**Prompt**
Copy out, from the entries below, each line that holds the string "suite".

*** Records for this task

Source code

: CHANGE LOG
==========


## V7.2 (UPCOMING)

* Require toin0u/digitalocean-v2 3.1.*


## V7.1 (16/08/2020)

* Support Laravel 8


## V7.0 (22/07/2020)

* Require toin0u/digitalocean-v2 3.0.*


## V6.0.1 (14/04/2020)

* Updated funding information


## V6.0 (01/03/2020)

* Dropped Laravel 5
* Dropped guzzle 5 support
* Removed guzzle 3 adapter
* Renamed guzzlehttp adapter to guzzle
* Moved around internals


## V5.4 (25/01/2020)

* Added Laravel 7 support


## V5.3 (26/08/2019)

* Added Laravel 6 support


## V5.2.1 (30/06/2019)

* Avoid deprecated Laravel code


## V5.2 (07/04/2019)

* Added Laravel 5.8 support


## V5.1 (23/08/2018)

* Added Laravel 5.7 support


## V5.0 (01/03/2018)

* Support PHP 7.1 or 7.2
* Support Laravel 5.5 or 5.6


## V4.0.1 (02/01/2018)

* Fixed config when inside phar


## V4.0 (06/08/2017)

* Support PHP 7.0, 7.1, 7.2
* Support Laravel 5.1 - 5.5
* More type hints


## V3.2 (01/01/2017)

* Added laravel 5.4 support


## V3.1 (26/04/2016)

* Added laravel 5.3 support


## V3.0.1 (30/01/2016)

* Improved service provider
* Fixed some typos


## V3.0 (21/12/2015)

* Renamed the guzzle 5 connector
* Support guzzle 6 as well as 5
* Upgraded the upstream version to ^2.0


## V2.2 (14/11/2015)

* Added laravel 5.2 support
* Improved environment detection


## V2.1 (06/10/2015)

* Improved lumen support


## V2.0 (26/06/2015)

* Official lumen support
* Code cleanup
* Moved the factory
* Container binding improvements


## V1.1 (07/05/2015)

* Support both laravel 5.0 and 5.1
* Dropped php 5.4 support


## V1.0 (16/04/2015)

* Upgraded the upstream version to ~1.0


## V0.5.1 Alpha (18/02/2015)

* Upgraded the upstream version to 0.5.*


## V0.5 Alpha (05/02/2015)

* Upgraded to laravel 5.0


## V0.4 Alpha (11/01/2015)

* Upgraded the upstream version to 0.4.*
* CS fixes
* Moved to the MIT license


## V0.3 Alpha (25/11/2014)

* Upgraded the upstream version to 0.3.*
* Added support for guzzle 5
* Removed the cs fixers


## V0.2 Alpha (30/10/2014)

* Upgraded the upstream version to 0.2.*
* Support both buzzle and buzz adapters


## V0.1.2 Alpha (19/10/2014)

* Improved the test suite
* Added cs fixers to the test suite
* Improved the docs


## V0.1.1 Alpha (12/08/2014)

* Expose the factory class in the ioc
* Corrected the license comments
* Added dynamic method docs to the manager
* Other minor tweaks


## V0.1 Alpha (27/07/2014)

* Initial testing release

******

**Answer box**
* Improved the test suite
* Added cs fixers to the test suite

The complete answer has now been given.